MATERIAL FOR THE TASK:

# # #

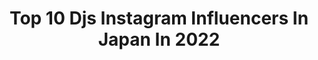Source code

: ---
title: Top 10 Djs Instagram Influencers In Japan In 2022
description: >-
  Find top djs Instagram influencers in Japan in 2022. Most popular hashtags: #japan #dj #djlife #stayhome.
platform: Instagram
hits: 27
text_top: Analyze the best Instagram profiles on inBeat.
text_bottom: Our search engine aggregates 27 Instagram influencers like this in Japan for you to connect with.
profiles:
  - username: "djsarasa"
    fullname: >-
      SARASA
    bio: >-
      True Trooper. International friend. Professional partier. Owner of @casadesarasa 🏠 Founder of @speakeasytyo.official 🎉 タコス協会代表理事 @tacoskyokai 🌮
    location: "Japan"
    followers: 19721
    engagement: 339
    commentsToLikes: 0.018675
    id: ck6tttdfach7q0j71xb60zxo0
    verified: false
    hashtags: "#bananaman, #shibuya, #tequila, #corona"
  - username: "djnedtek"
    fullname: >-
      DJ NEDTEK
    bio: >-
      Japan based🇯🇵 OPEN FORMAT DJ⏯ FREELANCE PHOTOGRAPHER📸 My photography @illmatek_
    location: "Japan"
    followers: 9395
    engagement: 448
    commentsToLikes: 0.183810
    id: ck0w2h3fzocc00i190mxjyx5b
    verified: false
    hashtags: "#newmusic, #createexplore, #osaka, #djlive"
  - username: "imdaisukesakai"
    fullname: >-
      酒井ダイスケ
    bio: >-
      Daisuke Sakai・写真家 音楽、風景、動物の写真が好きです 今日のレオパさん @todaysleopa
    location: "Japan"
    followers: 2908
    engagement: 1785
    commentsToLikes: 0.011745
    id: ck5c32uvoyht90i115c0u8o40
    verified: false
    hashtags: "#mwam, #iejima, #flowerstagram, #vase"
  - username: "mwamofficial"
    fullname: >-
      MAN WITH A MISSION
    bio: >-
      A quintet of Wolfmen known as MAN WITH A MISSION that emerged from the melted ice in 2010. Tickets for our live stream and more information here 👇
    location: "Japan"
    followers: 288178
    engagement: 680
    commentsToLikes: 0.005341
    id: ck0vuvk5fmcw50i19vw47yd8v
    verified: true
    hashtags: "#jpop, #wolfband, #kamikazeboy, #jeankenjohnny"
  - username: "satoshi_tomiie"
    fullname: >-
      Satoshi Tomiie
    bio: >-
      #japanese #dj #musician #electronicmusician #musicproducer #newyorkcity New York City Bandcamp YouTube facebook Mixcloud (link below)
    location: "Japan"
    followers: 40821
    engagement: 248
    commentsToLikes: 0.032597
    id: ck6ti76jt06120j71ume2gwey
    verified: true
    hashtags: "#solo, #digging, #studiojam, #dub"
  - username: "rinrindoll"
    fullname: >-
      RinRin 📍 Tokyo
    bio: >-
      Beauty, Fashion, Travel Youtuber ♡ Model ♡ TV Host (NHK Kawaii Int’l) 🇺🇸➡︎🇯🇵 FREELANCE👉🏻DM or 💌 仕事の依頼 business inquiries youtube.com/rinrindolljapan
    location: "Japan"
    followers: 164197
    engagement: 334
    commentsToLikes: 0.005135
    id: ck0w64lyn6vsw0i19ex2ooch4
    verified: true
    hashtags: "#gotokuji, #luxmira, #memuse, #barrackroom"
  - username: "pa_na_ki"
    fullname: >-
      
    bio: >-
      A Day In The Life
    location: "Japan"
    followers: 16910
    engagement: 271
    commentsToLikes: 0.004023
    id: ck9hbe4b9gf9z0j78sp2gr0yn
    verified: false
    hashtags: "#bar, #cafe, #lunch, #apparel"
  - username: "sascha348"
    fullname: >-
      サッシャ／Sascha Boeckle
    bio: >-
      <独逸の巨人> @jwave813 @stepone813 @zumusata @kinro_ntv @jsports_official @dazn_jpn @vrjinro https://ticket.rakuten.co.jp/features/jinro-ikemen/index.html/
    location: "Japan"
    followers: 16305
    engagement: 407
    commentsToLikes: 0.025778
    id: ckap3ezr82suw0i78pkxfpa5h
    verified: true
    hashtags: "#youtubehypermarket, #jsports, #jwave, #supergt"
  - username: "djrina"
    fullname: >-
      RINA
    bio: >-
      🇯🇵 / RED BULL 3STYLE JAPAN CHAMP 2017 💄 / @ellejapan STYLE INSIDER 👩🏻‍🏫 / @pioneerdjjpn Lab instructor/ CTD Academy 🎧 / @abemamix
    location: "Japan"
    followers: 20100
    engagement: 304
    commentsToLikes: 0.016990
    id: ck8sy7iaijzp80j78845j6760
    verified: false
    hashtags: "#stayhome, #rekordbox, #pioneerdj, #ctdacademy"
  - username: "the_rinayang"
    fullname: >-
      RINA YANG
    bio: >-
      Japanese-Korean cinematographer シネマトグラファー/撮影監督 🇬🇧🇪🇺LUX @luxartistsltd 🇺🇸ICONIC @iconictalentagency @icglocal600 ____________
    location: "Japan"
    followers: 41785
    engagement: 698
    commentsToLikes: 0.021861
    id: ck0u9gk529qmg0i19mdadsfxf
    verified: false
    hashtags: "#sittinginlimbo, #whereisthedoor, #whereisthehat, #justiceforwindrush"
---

# # #

PROBLEM TO SOLVE: Whenever a line in the listing above includes the word "MISSION", return that line.

RESPONSE FOR THIS EXERCISE:
      MAN WITH A MISSION
      A quintet of Wolfmen known as MAN WITH A MISSION that emerged from the melted ice in 2010. Tickets for our live stream and more information here 👇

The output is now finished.